[Stored items from a collection]
-- Opening Marker --
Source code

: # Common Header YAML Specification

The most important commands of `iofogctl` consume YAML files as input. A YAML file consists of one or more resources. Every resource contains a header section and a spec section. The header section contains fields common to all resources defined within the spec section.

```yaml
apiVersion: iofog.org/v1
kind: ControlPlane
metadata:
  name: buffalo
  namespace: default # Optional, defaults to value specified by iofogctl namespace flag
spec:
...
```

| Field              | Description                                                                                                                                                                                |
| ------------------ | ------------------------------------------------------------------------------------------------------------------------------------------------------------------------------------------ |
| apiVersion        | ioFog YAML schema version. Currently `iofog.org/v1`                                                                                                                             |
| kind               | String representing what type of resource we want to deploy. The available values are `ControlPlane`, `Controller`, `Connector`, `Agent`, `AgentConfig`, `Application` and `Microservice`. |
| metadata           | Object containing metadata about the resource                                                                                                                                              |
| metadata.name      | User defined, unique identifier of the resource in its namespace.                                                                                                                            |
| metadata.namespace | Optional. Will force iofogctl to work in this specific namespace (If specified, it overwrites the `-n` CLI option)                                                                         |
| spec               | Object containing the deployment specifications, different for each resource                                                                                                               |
-- Closing Marker --
WORK TO COMPLETE: Write out only the lines from the very start of the entries above to the line that includes "ioFog YAML schema", both ends included, each one unchanged.

ANSWER BOX:
Source code

: # Common Header YAML Specification

The most important commands of `iofogctl` consume YAML files as input. A YAML file consists of one or more resources. Every resource contains a header section and a spec section. The header section contains fields common to all resources defined within the spec section.

```yaml
apiVersion: iofog.org/v1
kind: ControlPlane
metadata:
  name: buffalo
  namespace: default # Optional, defaults to value specified by iofogctl namespace flag
spec:
...
```

| Field              | Description                                                                                                                                                                                |
| ------------------ | ------------------------------------------------------------------------------------------------------------------------------------------------------------------------------------------ |
| apiVersion        | ioFog YAML schema version. Currently `iofog.org/v1`                                                                                                                             |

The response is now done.